The reason I hesitate to explore these possibilities is the film’s insistence that Finn is a talented artist. That is the basis of the narrative conclusion, not the criminality of cultural production or an exploration of Estella’s experiences or thought beyond such objectification. The renaming of Pip as Finn underlines this problem. What’s the difference between a pip and a fin? Pips come in groups and you spit them out after eating the fruit. One might become a seed, but maybe not. A fin, though? The answer is embedded in the film’s production design. By relocating the initial scenes to the Florida coast and making our convict pop out of the water at Finn, the film telegraphs its meaning. A fin is a sign above the waterline of something substantial below.
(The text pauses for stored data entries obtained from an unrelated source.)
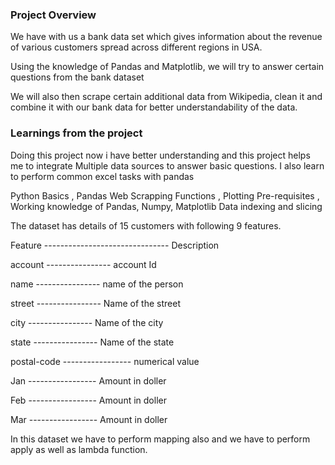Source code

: ### Project Overview

 We have with us a bank data set which gives information about the revenue of various customers spread across different regions in USA.

Using the knowledge of Pandas and Matplotlib, we will try to answer certain questions from the bank dataset

We will also then scrape certain additional data from Wikipedia, clean it and combine it with our bank data for better understandability of the data.


### Learnings from the project

 Doing this project now i have better understanding and this project helps me  to integrate Multiple data sources to answer basic questions. 
I also learn to perform common excel tasks with pandas

Python Basics , Pandas Web Scrapping Functions , Plotting Pre-requisites , Working knowledge of Pandas, Numpy, Matplotlib Data indexing and slicing




The dataset has details of 15 customers with following 9 features.

Feature	 -------------------------------   Description

account	 ----------------                   account Id

name	----------------                    name of the person

street	----------------                    Name of the street

city	       ----------------                     Name of the city

state	----------------                    Name of the state

postal-code	-----------------           numerical value

Jan	 -----------------                          Amount in doller

Feb	 -----------------                          Amount in doller

Mar	 -----------------                          Amount in doller


In this dataset we have to perform mapping also and we have to perform apply as well as lambda function.

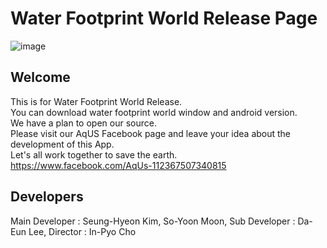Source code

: # Water Footprint World Release Page

![image](https://user-images.githubusercontent.com/69389633/97096463-aba50400-16a7-11eb-84de-0d0964b81492.png)

## Welcome
This is for Water Footprint World Release.  
You can download water footprint world window and android version.  
We have a plan to open our source.  
Please visit our AqUS Facebook page and leave your idea about the development of this App.  
Let's all work together to save the earth.  
https://www.facebook.com/AqUs-112367507340815


## Developers
Main Developer : Seung-Hyeon Kim, So-Yoon Moon,
Sub Developer : Da-Eun Lee,
Director : In-Pyo Cho
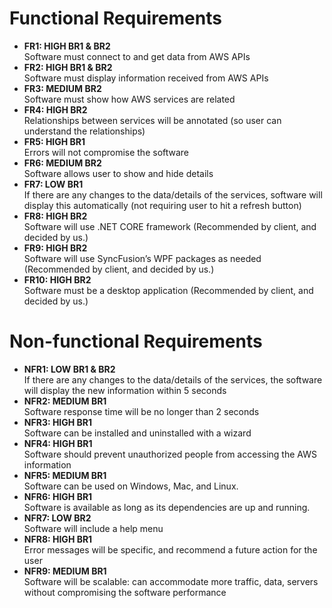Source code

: # Functional Requirements
<ul>
  <li><b>FR1: HIGH BR1 & BR2</b><br />Software must connect to and get data from AWS APIs</li>
  <li><b>FR2: HIGH BR1 & BR2</b><br />Software must display information received from AWS APIs</li>
  <li><b>FR3: MEDIUM BR2</b><br />Software must show how AWS services are related</li>
  <li><b>FR4: HIGH BR2</b><br />Relationships between services will be annotated (so user can understand the relationships)</li>
  <li><b>FR5: HIGH BR1</b><br />Errors will not compromise the software</li>
  <li><b>FR6: MEDIUM BR2</b><br />Software allows user to show and hide details</li>
  <li><b>FR7: LOW BR1</b><br />If there are any changes to the data/details of the services, software will display this automatically (not requiring user to hit a refresh button)</li>
  <li><b>FR8: HIGH BR2</b><br />Software will use .NET CORE framework (Recommended by client, and decided by us.)</li>
  <li><b>FR9: HIGH BR2</b><br />Software will use SyncFusion’s WPF packages as needed (Recommended by client, and decided by us.)</li>
  <li><b>FR10: HIGH BR2</b><br />Software must be a desktop application (Recommended by client, and decided by us.)</li>
</ul>

# Non-functional Requirements
<ul>
  <li><b>NFR1: LOW BR1 & BR2</b><br />If there are any changes to the data/details of the services, the software will display the new information within 5 seconds</li>
  <li><b>NFR2: MEDIUM BR1</b><br />Software response time will be no longer than 2 seconds</li>
  <li><b>NFR3: HIGH BR1</b><br />Software can be installed and uninstalled with a wizard</li>
  <li><b>NFR4: HIGH BR1</b><br />Software should prevent unauthorized people from accessing the AWS information</li>
  <li><b>NFR5: MEDIUM BR1</b><br />Software can be used on Windows, Mac, and Linux.</li>
  <li><b>NFR6: HIGH BR1</b><br />Software is available as long as its dependencies are up and running.</li>
  <li><b>NFR7: LOW BR2</b><br />Software will include a help menu</li>
  <li><b>NFR8: HIGH BR1</b><br />Error messages will be specific, and recommend a future action for the user</li>
  <li><b>NFR9: MEDIUM BR1</b><br />Software will be scalable: can accommodate more traffic, data, servers without compromising the software performance</li>
</ul>
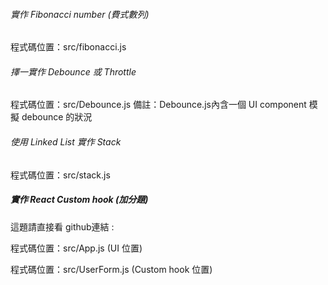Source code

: ###### 實作 Fibonacci number (費式數列)

程式碼位置：src/fibonacci.js

###### 擇一實作 Debounce 或 Throttle

程式碼位置：src/Debounce.js
備註：Debounce.js內含一個 UI component 模擬 debounce 的狀況

###### 使用 Linked List 實作 Stack 

程式碼位置：src/stack.js

##### 實作 React Custom hook (加分題)

這題請直接看 github連結 : 

程式碼位置：src/App.js       (UI 位置)

程式碼位置：src/UserForm.js  (Custom hook 位置) 
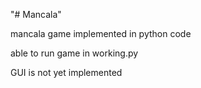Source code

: "# Mancala" 

mancala game implemented in python code

able to run game in working.py

GUI is not yet implemented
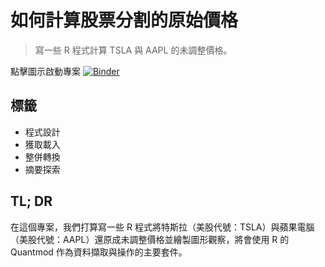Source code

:# 如何計算股票分割的原始價格

> 寫一些 R 程式計算 TSLA 與 AAPL 的未調整價格。

點擊圖示啟動專案 [![Binder](https://mybinder.org/badge_logo.svg)](https://mybinder.org/v2/gh/datainpoint/project-what-is-stock-split/master?filepath=project-what-is-stock-split.ipynb)

## 標籤

- 程式設計
- 獲取載入
- 整併轉換
- 摘要探索

## TL; DR

在這個專案，我們打算寫一些 R 程式將特斯拉（美股代號：TSLA）與蘋果電腦（美股代號：AAPL）還原成未調整價格並繪製圖形觀察，將會使用 R 的 Quantmod 作為資料擷取與操作的主要套件。
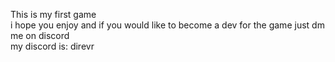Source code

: This is my first game<br>
i hope you enjoy and if you would like to become a dev for the game just dm me on discord<br>
my discord is: direvr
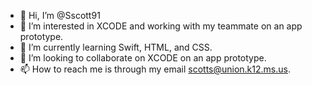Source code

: - 👋 Hi, I’m @Sscott91
- 👀 I’m interested in XCODE and working with my teammate on an app prototype.
- 🌱 I’m currently learning Swift, HTML, and CSS.
- 💞️ I’m looking to collaborate on XCODE on an app prototype.
- 📫 How to reach me is through my email scotts@union.k12.ms.us.

<!---
Sscott91/Sscott91 is a ✨ special ✨ repository because its `README.md` (this file) appears on your GitHub profile.
You can click the Preview link to take a look at your changes.
--->
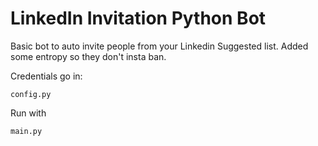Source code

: # LinkedIn Invitation Python Bot

Basic bot to auto invite people from your Linkedin Suggested list.
Added some entropy so they don't insta ban.

Credentials go in:

`config.py`

Run with

`main.py`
Making Finn an artist is thus an indicator of something more substantial underneath the apparently inconsequential signifier. It is this that makes Cuarón’s artist Finn different from Dickens’s no-occupation Pip.

This change in characterization effectively guts the meaning of the novel’s title. Pip’s great expectations are class and sex based delusions that the revelation of his benefactor shatters. The only thing below the surface with Pip is the possibility of being a better human being than the class-focused horror show that he is for most of the novel. By contrast, Finn’s talents mean that he has great expectations in and of himself that no revelation can shatter. He has no better humanity to find, no revelation of connections with others, only a sense of his own specialness. In effect, the film endorses the very adolescent fantasies that the novel skewers.

It’s this fundamental selfishness that makes the film stick with me. This deformation of the novel’s thematics is consistent with the valorization of cultural production in the 1990s: Art becomes a form of work that can move Finn out of the working class in one of the many fantasies of the petit bourgeois in the late twentieth and early twenty-first century. More than that, though, the film turns the great tale of adolescent selfishness and class priggishness into its artistic defense. I guess that’s why it still gets me angry.